Rudolf NUREYEV lied about his life so often, to so many people, that any responsible biographer or documentarian must virtually cross-examine every living source to separate his extravagant fictions from bottom-line certainties. Nureyev liked to say that when he was a child, his father beat him, but he also said that this same abusive parent bought him an accordion — both assertions untrue and only the earliest deceptions in his complex and often contradictory life story.

Yet despite all this dissembling — and the fact that it’s been nearly 15 years since the Russian-born ballet star died at age 54 of complications from AIDS — he’s rarely been far from the spotlight. And soon he’ll be in its full glare again, with the publication of a massive new book about him and the telecast of a related PBS show revealing new facets of that life and his very, very fictionalized self-image.

Coming in the PBS “Great Performances” series on Aug. 29 (9 p.m. on KCET-TV Channel 28), “Nureyev: The Russian Years” uses interviews with his friends along with previously unseen film footage to trace his rise from the poverty of his childhood through the acclaim he received as a member of Leningrad’s Kirov Ballet. It ends with an account of his becoming the first Cold War ballet defector in 1961 and a précis of his worldwide triumphs.

In a recent phone interview, the documentary’s writer-producer, John Bridcut, spoke of how the many previous films about Nureyev “always skipped over this early period quite fast because of the need to get to the golden years with [English ballerina Margot] Fonteyn. So I felt this allowed us a lot of opportunity to say something fresh on the program.

“I may be speaking out of turn here,” Bridcut continued, “but there is a general perception that Nureyev was a young, aspiring talent who was made by his defection and that the West is where his career really took off. What I hadn’t appreciated was that he was a big star in Leningrad before that.
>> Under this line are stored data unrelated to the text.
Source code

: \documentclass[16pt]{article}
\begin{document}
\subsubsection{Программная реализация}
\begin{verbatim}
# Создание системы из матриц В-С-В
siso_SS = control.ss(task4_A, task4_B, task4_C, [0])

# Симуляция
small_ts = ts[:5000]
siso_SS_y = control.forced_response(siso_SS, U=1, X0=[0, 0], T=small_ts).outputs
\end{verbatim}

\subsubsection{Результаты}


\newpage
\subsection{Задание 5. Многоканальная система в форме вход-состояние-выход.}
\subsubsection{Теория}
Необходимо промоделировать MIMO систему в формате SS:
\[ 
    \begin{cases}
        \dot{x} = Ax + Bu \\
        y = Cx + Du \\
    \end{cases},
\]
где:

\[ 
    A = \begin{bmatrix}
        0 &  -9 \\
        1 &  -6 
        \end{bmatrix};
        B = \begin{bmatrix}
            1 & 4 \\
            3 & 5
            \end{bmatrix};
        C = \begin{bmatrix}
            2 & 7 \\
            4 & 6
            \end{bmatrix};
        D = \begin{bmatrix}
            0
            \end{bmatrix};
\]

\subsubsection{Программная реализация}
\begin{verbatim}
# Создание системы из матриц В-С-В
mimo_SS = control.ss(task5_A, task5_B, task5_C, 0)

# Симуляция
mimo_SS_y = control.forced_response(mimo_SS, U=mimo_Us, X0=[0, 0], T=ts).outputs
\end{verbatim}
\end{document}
“Not only was his time in Russia very fruitful, he seemed to have quite an amazing degree of artistic license in the Soviet Union — probably more, in a way, than he would have been allowed in a Western company. The Paris Opera Ballet and the Royal Ballet would have been much more severe with him if he’d started trying to break all the rules and to defy convention in the way that he had.”

Bridcut’s film makes extensive use of home movies shot by Teja Kremke, a young man from East Berlin who became Nureyev’s lover when they were both studying ballet in Leningrad. And Kremke’s tragic story (virtually unknown until now) is also one of the many fascinating byways in “Nureyev: The Life,” Julie Kavanagh’s exhaustive and often startling study of the dancer and his world, coming from Pantheon Books on Oct. 2.

Where Bridcut makes Nureyev a dedicated working-class hero (allowing for a few temperamental lapses here and there), a much darker view of the man emerges from Kavanagh’s research.

“Rudolf was never in love with Teja,” she said this month on the phone from London. “He was really using Teja for what he could do for him, and as soon as Rudolf met Erik [Bruhn, the Danish-born international ballet star], he had no purpose anymore and was just dropped.”

Kavanagh’s book cites newly discovered love letters to document what she calls “the extent of Rudolf’s passion for Erik, which I think will completely negate any question of whether he was in love with Margot: the fact that he canceled performances to go to Australia to be with Erik, something Rudolf would never do for anybody else.” more…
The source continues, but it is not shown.